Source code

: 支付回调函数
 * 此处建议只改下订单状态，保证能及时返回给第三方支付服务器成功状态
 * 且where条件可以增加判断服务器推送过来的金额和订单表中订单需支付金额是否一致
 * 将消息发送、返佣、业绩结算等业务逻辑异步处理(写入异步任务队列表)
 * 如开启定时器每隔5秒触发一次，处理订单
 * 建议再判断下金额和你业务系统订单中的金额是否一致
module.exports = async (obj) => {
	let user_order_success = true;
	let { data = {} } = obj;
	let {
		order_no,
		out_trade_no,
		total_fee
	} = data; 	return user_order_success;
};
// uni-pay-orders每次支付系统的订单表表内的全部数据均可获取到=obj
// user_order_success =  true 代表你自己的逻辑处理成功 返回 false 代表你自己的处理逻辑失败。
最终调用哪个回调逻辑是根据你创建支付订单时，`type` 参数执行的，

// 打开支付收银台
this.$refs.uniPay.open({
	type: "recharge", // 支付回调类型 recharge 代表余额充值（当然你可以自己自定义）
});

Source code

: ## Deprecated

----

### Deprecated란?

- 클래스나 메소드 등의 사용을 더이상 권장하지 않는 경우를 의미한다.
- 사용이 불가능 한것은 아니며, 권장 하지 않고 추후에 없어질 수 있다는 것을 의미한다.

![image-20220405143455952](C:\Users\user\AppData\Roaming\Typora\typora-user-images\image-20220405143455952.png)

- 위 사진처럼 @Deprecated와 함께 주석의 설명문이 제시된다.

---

::::::

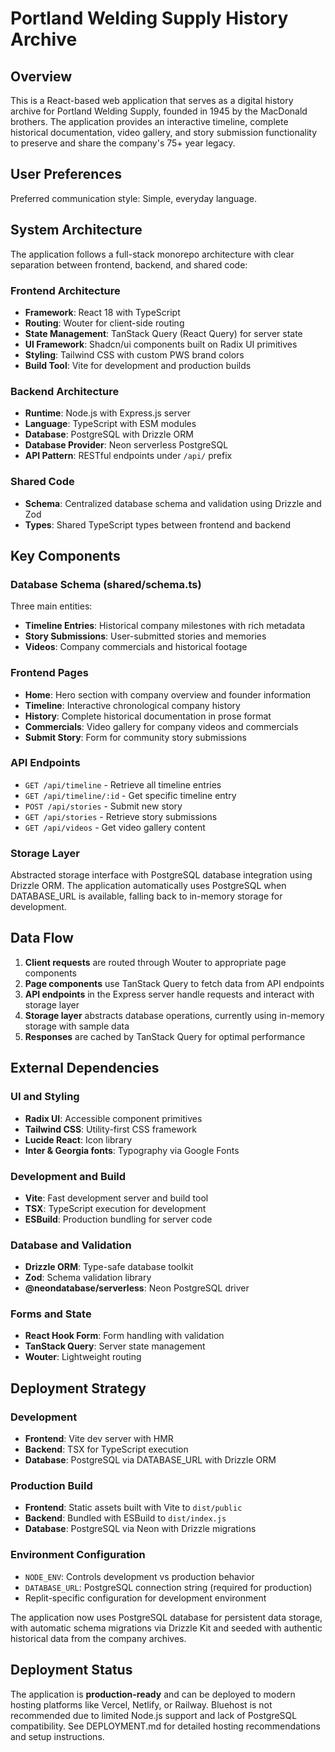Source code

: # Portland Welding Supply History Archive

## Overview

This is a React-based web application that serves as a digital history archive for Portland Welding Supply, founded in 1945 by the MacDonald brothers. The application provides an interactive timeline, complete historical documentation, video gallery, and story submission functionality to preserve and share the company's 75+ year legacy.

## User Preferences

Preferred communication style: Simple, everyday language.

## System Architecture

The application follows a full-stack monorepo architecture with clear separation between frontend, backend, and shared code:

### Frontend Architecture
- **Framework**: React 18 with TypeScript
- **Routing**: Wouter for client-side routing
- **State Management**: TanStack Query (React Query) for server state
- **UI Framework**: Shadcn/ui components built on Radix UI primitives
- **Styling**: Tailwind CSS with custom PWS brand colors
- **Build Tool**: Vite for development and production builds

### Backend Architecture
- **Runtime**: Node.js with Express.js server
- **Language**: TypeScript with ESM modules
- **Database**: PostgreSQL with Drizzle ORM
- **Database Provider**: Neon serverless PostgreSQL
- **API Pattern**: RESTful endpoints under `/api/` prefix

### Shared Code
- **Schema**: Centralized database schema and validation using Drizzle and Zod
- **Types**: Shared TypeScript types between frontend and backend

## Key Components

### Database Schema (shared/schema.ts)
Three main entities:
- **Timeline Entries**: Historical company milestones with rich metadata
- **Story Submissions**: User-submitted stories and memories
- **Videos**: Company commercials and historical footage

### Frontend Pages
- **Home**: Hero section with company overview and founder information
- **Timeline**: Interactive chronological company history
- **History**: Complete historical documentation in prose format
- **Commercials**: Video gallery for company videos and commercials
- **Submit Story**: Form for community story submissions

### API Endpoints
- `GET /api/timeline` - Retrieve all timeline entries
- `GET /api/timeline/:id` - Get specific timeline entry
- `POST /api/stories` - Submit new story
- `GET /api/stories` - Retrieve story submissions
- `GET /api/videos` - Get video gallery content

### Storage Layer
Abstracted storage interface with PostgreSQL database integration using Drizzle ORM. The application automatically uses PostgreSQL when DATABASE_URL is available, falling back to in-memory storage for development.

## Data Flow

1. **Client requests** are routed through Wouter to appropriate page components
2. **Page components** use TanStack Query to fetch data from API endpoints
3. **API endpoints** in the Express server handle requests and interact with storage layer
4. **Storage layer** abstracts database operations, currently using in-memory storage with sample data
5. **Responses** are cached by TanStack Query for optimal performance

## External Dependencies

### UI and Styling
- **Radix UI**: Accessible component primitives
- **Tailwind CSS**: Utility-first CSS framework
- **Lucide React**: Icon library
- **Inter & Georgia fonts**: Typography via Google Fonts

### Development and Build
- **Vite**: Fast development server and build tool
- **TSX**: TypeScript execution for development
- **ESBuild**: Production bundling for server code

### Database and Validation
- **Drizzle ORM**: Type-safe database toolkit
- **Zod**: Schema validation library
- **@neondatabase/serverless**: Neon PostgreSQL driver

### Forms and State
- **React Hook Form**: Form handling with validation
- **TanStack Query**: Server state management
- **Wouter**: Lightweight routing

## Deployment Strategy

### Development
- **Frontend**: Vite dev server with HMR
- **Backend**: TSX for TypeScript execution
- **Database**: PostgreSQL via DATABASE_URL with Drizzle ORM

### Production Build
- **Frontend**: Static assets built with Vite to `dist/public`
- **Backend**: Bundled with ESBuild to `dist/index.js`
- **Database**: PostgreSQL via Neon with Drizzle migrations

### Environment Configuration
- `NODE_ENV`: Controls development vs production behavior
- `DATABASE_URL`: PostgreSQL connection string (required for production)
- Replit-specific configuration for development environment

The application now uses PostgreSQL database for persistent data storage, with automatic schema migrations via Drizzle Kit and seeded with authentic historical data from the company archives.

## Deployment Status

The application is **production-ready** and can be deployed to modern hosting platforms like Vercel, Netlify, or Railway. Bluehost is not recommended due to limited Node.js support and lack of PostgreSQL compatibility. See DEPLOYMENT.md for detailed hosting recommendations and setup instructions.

::::::

* AIM OF THE TASK *
For the word "requests", find every line in the data that holds it and copy that line.

* ANSWER SPACE *
1. **Client requests** are routed through Wouter to appropriate page components
3. **API endpoints** in the Express server handle requests and interact with storage layer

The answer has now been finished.